Items from a dataset:
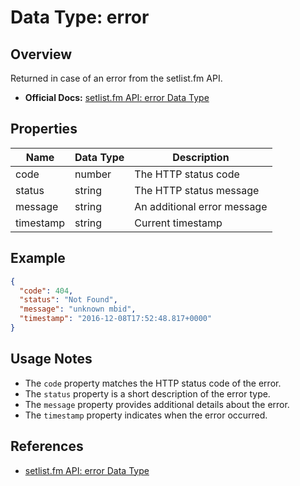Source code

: # Data Type: error

## Overview

Returned in case of an error from the setlist.fm API.

- **Official Docs:** [setlist.fm API: error Data Type](https://api.setlist.fm/docs/1.0/json_Error.html)

## Properties

| Name      | Data Type | Description                 |
|-----------|-----------|-----------------------------|
| code      | number    | The HTTP status code        |
| status    | string    | The HTTP status message     |
| message   | string    | An additional error message |
| timestamp | string    | Current timestamp           |

## Example

```json
{
  "code": 404,
  "status": "Not Found",
  "message": "unknown mbid",
  "timestamp": "2016-12-08T17:52:48.817+0000"
}
```

## Usage Notes

- The `code` property matches the HTTP status code of the error.
- The `status` property is a short description of the error type.
- The `message` property provides additional details about the error.
- The `timestamp` property indicates when the error occurred.

## References
- [setlist.fm API: error Data Type](https://api.setlist.fm/docs/1.0/json_Error.html) 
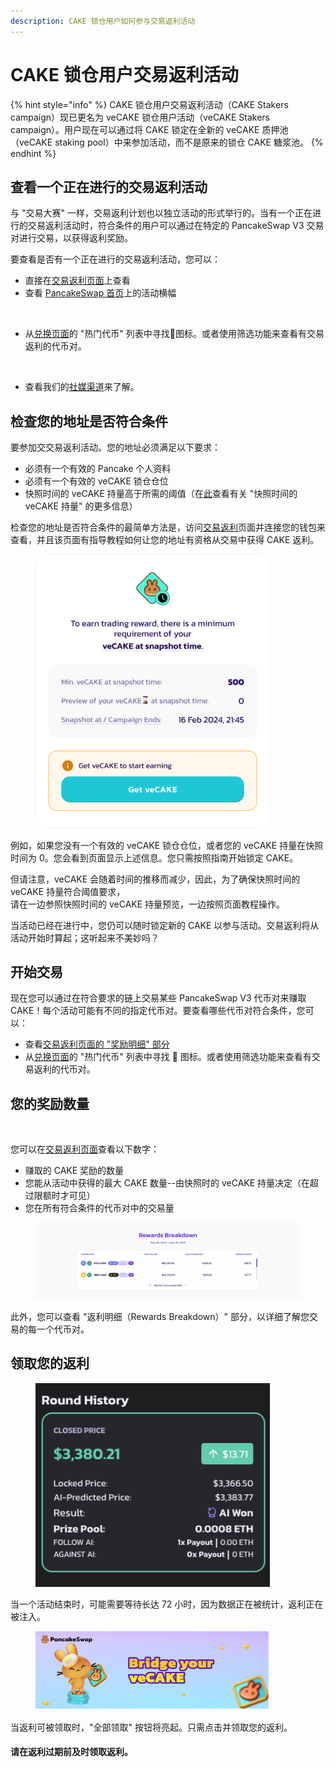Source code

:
 ```yaml
---
description: CAKE 锁仓用户如何参与交易返利活动
---
```


# CAKE 锁仓用户交易返利活动

{% hint style="info" %}
CAKE 锁仓用户交易返利活动（CAKE Stakers campaign）现已更名为 veCAKE 锁仓用户活动（veCAKE Stakers campaign）。用户现在可以通过将 CAKE 锁定在全新的 veCAKE 质押池（veCAKE staking pool）中来参加活动，而不是原来的锁仓 CAKE 糖浆池。
{% endhint %}

## 查看一个正在进行的交易返利活动&#x20;

与 "交易大赛" 一样，交易返利计划也以独立活动的形式举行的。当有一个正在进行的交易返利活动时，符合条件的用户可以通过在特定的 PancakeSwap V3 交易对进行交易，以获得返利奖励。&#x20;

要查看是否有一个正在进行的交易返利活动，您可以：&#x20;

* 直接在[交易返利页面](https://pancakeswap.finance/trading-reward)上查看&#x20;
* 查看 [PancakeSwap 首页](https://pancakeswap.finance/)上的活动横幅

<figure><img src="../../../.gitbook/assets/rebate-homepage.png" alt=""><figcaption></figcaption></figure>

* 从[兑换页面](https://pancakeswap.finance/swap?showTradingReward=true)的 "热门代币" 列表中寻找💝图标。或者使用筛选功能来查看有交易返利的代币对。

<div align="left">

<figure><img src="../../../.gitbook/assets/trading-reward1.png" alt=""><figcaption></figcaption></figure>

</div>

* 查看我们的[社媒渠道](<../../../contact-us/telegram (1).md>)来了解。

## 检查您的地址是否符合条件&#x20;

要参加交交易返利活动。您的地址必须满足以下要求：&#x20;

* 必须有一个有效的 Pancake 个人资料&#x20;
* 必须有一个有效的 veCAKE 锁仓仓位&#x20;
* 快照时间的 veCAKE 持量高于所需的阈值（在[此](../jiao-yi-fan-li-faq.md#cake-suo-cang-yong-hu-huo-dong-chang-jian-wen-ti)查看有关 "快照时间的 veCAKE 持量" 的更多信息）

检查您的地址是否符合条件的最简单方法是，访问[交易返利](https://pancakeswap.finance/trading-reward)页面并连接您的钱包来查看，并且该页面有指导教程如何让您的地址有资格从交易中获得 CAKE 返利。&#x20;

<figure><img src="../../../.gitbook/assets/image.png" alt="" width="375"><figcaption></figcaption></figure>



例如，如果您没有一个有效的 veCAKE 锁仓仓位，或者您的 veCAKE 持量在快照时间为 0。您会看到页面显示上述信息。您只需按照指南开始锁定 CAKE。&#x20;

但请注意，veCAKE 会随着时间的推移而减少，因此，为了确保快照时间的 veCAKE 持量符合阈值要求，\
请在一边参照快照时间的 veCAKE 持量预览，一边按照页面教程操作。

当活动已经在进行中，您仍可以随时锁定新的 CAKE 以参与活动。交易返利将从活动开始时算起；这听起来不美妙吗？

## 开始交易&#x20;

现在您可以通过在符合要求的链上交易某些 PancakeSwap V3 代币对来赚取 CAKE！每个活动可能有不同的指定代币对。要查看哪些代币对符合条件，您可以：&#x20;

* 查看[交易返利页面的 "奖励明细" 部分 ](https://pancakeswap.finance/trading-reward#rewards-breakdown)
* 从[兑换页面](https://pancakeswap.finance/swap?showTradingReward=true)的 "热门代币" 列表中寻找 💝 图标。或者使用筛选功能来查看有交易返利的代币对。&#x20;

## 您的奖励数量

<div align="left">

<figure><img src="../../../.gitbook/assets/image (26).png" alt="" width="375"><figcaption></figcaption></figure>

</div>

您可以在[交易返利页面](https://pancakeswap.finance/trading-reward)查看以下数字：&#x20;

* 赚取的 CAKE 奖励的数量&#x20;
* 您能从活动中获得的最大 CAKE 数量--由快照时的 veCAKE 持量决定（在超过限额时才可见）&#x20;
* 您在所有符合条件的代币对中的交易量

<figure><img src="../../../.gitbook/assets/image (1) (1) (1).png" alt=""><figcaption></figcaption></figure>

此外，您可以查看 "返利明细（Rewards Breakdown）" 部分，以详细了解您交易的每一个代币对。

## 领取您的返利

<div align="left">

<figure><img src="../../../.gitbook/assets/image (2) (1).png" alt="" width="375"><figcaption></figcaption></figure>

</div>

当一个活动结束时，可能需要等待长达 72 小时，因为数据正在被统计，返利正在被注入。

<div align="left">

<figure><img src="../../../.gitbook/assets/image (3) (1).png" alt="" width="375"><figcaption></figcaption></figure>

</div>

当返利可被领取时，"全部领取" 按钮将亮起。只需点击并领取您的返利。&#x20;

#### 请在返利过期前及时领取返利。
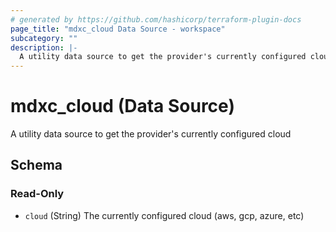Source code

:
```yaml
---
# generated by https://github.com/hashicorp/terraform-plugin-docs
page_title: "mdxc_cloud Data Source - workspace"
subcategory: ""
description: |-
  A utility data source to get the provider's currently configured cloud
---
```


# mdxc_cloud (Data Source)

A utility data source to get the provider's currently configured cloud



<!-- schema generated by tfplugindocs -->
## Schema

### Read-Only

- `cloud` (String) The currently configured cloud (aws, gcp, azure, etc)


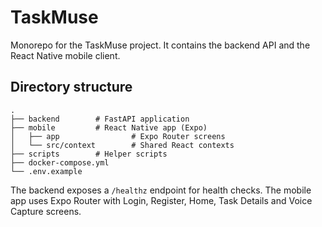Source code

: # TaskMuse

Monorepo for the TaskMuse project. It contains the backend API and the React Native mobile client.

## Directory structure

```
.
├── backend        # FastAPI application
├── mobile         # React Native app (Expo)
│   ├── app                # Expo Router screens
│   └── src/context        # Shared React contexts
├── scripts        # Helper scripts
├── docker-compose.yml
└── .env.example
```

The backend exposes a `/healthz` endpoint for health checks. The mobile app uses
Expo Router with Login, Register, Home, Task Details and Voice Capture screens.

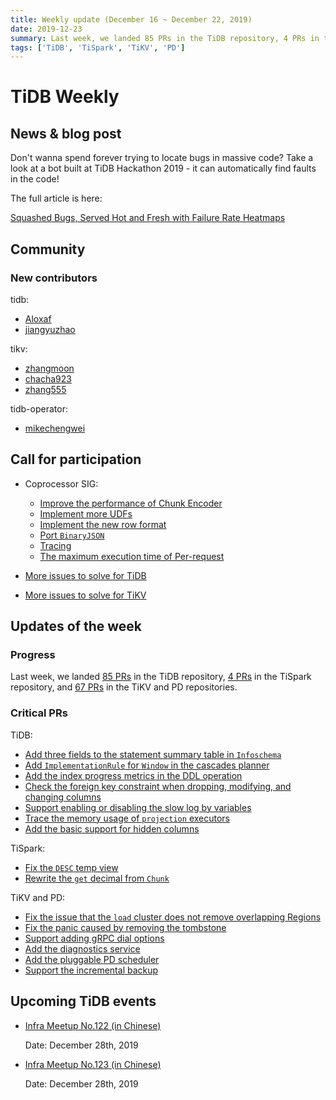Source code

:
```yaml
---
title: Weekly update (December 16 ~ December 22, 2019)
date: 2019-12-23
summary: Last week, we landed 85 PRs in the TiDB repository, 4 PRs in the TiSpark repository, and 67 PRs in the TiKV and PD repositories.
tags: ['TiDB', 'TiSpark', 'TiKV', 'PD']
---
```


# TiDB Weekly

## News & blog post

Don't wanna spend forever trying to locate bugs in massive code? Take a look at a bot built at TiDB Hackathon 2019 - it can automatically find faults in the code!

The full article is here:

[Squashed Bugs, Served Hot and Fresh with Failure Rate Heatmaps](https://pingcap.com/blog/squashed-bugs-served-hot-and-fresh-with-failure-rate-heatmaps/)

## Community

### New contributors

tidb:

* [Aloxaf](https://github.com/Aloxaf)
* [jiangyuzhao](https://github.com/jiangyuzhao)

tikv:

* [zhangmoon](https://github.com/zhangmoon)
* [chacha923](https://github.com/chacha923)
* [zhang555](https://github.com/zhang555)

tidb-operator:

* [mikechengwei](https://github.com/mikechengwei)

## Call for participation

* Coprocessor SIG:
    * [Improve the performance of Chunk Encoder](https://github.com/tikv/tikv/issues/5729)
    * [Implement more UDFs](https://github.com/tikv/tikv/issues/5727)
    * [Implement the new row format](https://github.com/tikv/tikv/issues/5726)
    * [Port `BinaryJSON`](https://github.com/tikv/tikv/issues/5715)
    * [Tracing](https://github.com/tikv/tikv/issues/5714)
    * [The maximum execution time of Per-request](https://github.com/tikv/tikv/issues/5712)

* [More issues to solve for TiDB](https://github.com/pingcap/tidb/issues?q=is%3Aissue+is%3Aopen+label%3A%22help+wanted%22)
* [More issues to solve for TiKV](https://github.com/tikv/tikv/labels/S%3A%20HelpWanted)

## Updates of the week

### Progress

Last week, we landed [85 PRs](https://github.com/pingcap/tidb/pulls?utf8=%E2%9C%93&q=is%3Apr+is%3Amerged+merged%3A2019-12-16..2019-12-22+) in the TiDB repository, [4 PRs](https://github.com/pingcap/tispark/pulls?utf8=%E2%9C%93&q=is%3Apr+is%3Amerged+merged%3A2019-12-16..2019-12-22+) in the TiSpark repository, and [67 PRs](https://github.com/search?q=repo%3Atikv%2Ftikv+repo%3Apingcap%2Fpd+is%3Apr+is%3Amerged+merged%3A2019-12-16..2019-12-22&type=Issues) in the TiKV and PD repositories.

### Critical PRs

TiDB:

* [Add three fields to the statement summary table in `Infoschema`](https://github.com/pingcap/tidb/pull/14096)
* [Add `ImplementationRule` for `Window` in the cascades planner](https://github.com/pingcap/tidb/pull/14085)
* [Add the index progress metrics in the DDL operation](https://github.com/pingcap/tidb/pull/14055)
* [Check the foreign key constraint when dropping, modifying, and changing columns](https://github.com/pingcap/tidb/pull/14043)
* [Support enabling or disabling the slow log by variables](https://github.com/pingcap/tidb/pull/14016)
* [Trace the memory usage of `projection` executors](https://github.com/pingcap/tidb/pull/13914)
* [Add the basic support for hidden columns](https://github.com/pingcap/tidb/pull/13908)

TiSpark:

* [Fix the `DESC` temp view](https://github.com/pingcap/tispark/pull/1323)
* [Rewrite the `get` decimal from `Chunk`](https://github.com/pingcap/tispark/pull/1318)

TiKV and PD:

* [Fix the issue that the `load` cluster does not remove overlapping Regions](https://github.com/pingcap/pd/pull/2022)
* [Fix the panic caused by removing the tombstone](https://github.com/pingcap/pd/pull/2015)
* [Support adding gRPC dial options](https://github.com/pingcap/pd/pull/2035)
* [Add the diagnostics service](https://github.com/pingcap/pd/pull/2024)
* [Add the pluggable PD scheduler](https://github.com/pingcap/pd/pull/1799)
* [Support the incremental backup](https://github.com/tikv/tikv/pull/6222)

## Upcoming TiDB events

* [Infra Meetup No.122 (in Chinese)](https://github.com/pingcap/meetup/)

    Date: December 28th, 2019

* [Infra Meetup No.123 (in Chinese)](https://github.com/pingcap/meetup/)

    Date: December 28th, 2019
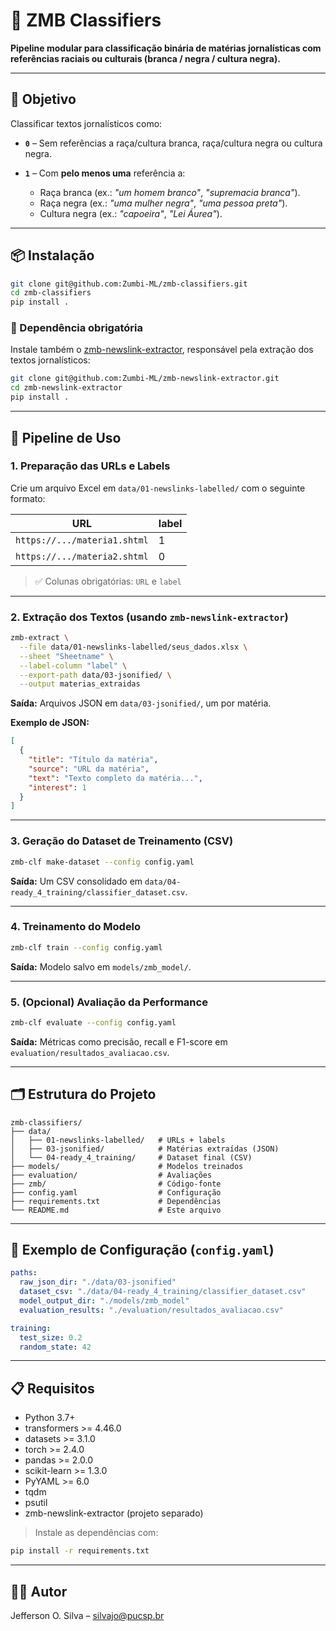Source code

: # 📰 ZMB Classifiers

**Pipeline modular para classificação binária de matérias jornalísticas com referências raciais ou culturais (branca / negra / cultura negra).**

---

## 🎯 Objetivo

Classificar textos jornalísticos como:

* **`0`** – Sem referências a raça/cultura branca, raça/cultura negra ou cultura negra.
* **`1`** – Com **pelo menos uma** referência a:

  * Raça branca (ex.: *"um homem branco"*, *"supremacia branca"*).
  * Raça negra (ex.: *"uma mulher negra"*, *"uma pessoa preta"*).
  * Cultura negra (ex.: *"capoeira"*, *"Lei Áurea"*).

---

## 📦 Instalação

```bash
git clone git@github.com:Zumbi-ML/zmb-classifiers.git
cd zmb-classifiers
pip install .
```

### 📌 Dependência obrigatória

Instale também o [zmb-newslink-extractor](https://github.com/seu_usuario/zmb-newslink-extractor), responsável pela extração dos textos jornalísticos:

```bash
git clone git@github.com:Zumbi-ML/zmb-newslink-extractor.git
cd zmb-newslink-extractor
pip install .
```

---

## 🚩 Pipeline de Uso

### 1. **Preparação das URLs e Labels**

Crie um arquivo Excel em `data/01-newslinks-labelled/` com o seguinte formato:

| URL                          | label |
| ---------------------------- | ----- |
| `https://.../materia1.shtml` | 1     |
| `https://.../materia2.shtml` | 0     |

> ✅ Colunas obrigatórias: `URL` e `label`

---

### 2. **Extração dos Textos** (usando `zmb-newslink-extractor`)

```bash
zmb-extract \
  --file data/01-newslinks-labelled/seus_dados.xlsx \
  --sheet "Sheetname" \
  --label-column "label" \
  --export-path data/03-jsonified/ \
  --output materias_extraidas
```

**Saída:** Arquivos JSON em `data/03-jsonified/`, um por matéria.

**Exemplo de JSON:**

```json
[
  {
    "title": "Título da matéria",
    "source": "URL da matéria",
    "text": "Texto completo da matéria...",
    "interest": 1
  }
]
```

---

### 3. **Geração do Dataset de Treinamento (CSV)**

```bash
zmb-clf make-dataset --config config.yaml
```

**Saída:** Um CSV consolidado em `data/04-ready_4_training/classifier_dataset.csv`.

---

### 4. **Treinamento do Modelo**

```bash
zmb-clf train --config config.yaml
```

**Saída:** Modelo salvo em `models/zmb_model/`.

---

### 5. **(Opcional) Avaliação da Performance**

```bash
zmb-clf evaluate --config config.yaml
```

**Saída:** Métricas como precisão, recall e F1-score em `evaluation/resultados_avaliacao.csv`.

---

## 🗂️ Estrutura do Projeto

```
zmb-classifiers/
├── data/
│   ├── 01-newslinks-labelled/   # URLs + labels
│   ├── 03-jsonified/            # Matérias extraídas (JSON)
│   └── 04-ready_4_training/     # Dataset final (CSV)
├── models/                      # Modelos treinados
├── evaluation/                  # Avaliações
├── zmb/                         # Código-fonte
├── config.yaml                  # Configuração
├── requirements.txt             # Dependências
└── README.md                    # Este arquivo
```

---

## 🔧 Exemplo de Configuração (`config.yaml`)

```yaml
paths:
  raw_json_dir: "./data/03-jsonified"
  dataset_csv: "./data/04-ready_4_training/classifier_dataset.csv"
  model_output_dir: "./models/zmb_model"
  evaluation_results: "./evaluation/resultados_avaliacao.csv"

training:
  test_size: 0.2
  random_state: 42
```

---

## 📋 Requisitos

* Python 3.7+
* transformers >= 4.46.0
* datasets >= 3.1.0
* torch >= 2.4.0
* pandas >= 2.0.0
* scikit-learn >= 1.3.0
* PyYAML >= 6.0
* tqdm
* psutil
* zmb-newslink-extractor (projeto separado)

> Instale as dependências com:

```bash
pip install -r requirements.txt
```

---

## 👨‍💻 Autor

Jefferson O. Silva – [silvajo@pucsp.br](mailto:silvajo@pucsp.br)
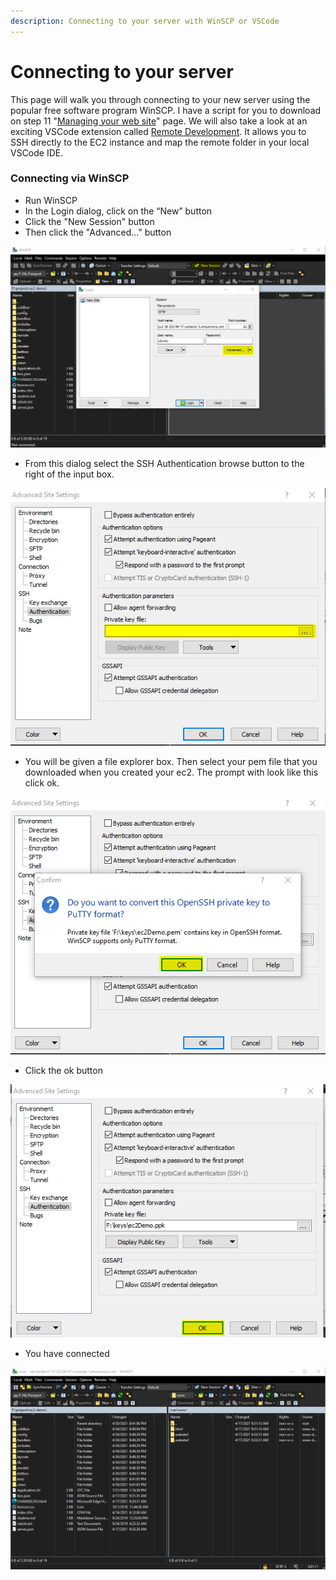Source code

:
 ```yaml
---
description: Connecting to your server with WinSCP or VSCode
---
```


# Connecting to your server

This page will walk you through connecting to your new server using the popular free software program WinSCP. I have a script for you to download on step 11 "[Managing your web site](./)" page. We will also take a look at an exciting VSCode extension called [Remote Development](https://marketplace.visualstudio.com/items?itemName=ms-vscode-remote.vscode-remote-extensionpack). It allows you to SSH directly to the EC2 instance and map the remote folder in your local VSCode IDE.

### Connecting via WinSCP

* Run WinSCP
* In the Login dialog, click on the “New” button
* Click the "New Session" button
* Then click the "Advanced..." button

![Connect via WinSCP](../../../../.gitbook/assets/image%20%288%29.png)

* From this dialog select the SSH Authentication browse button to the right of the input box.

![SSU Authentication](../../../../.gitbook/assets/image%20%287%29.png)

* You will be given a file explorer box. Then select your pem file that you downloaded when you created your ec2. The prompt with look like this click ok.

![Convert PEM file to a PPK file](../../../../.gitbook/assets/image%20%2813%29.png)

* Click the ok button

![Final Connection Step](../../../../.gitbook/assets/image%20%2811%29.png)

* You have connected

![](../../../../.gitbook/assets/image%20%289%29.png)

Action item: Check each line of the records for the string "TaskMuse" and copy those that have it.

Answer box:
: # TaskMuse
Monorepo for the TaskMuse project. It contains the backend API and the React Native mobile client.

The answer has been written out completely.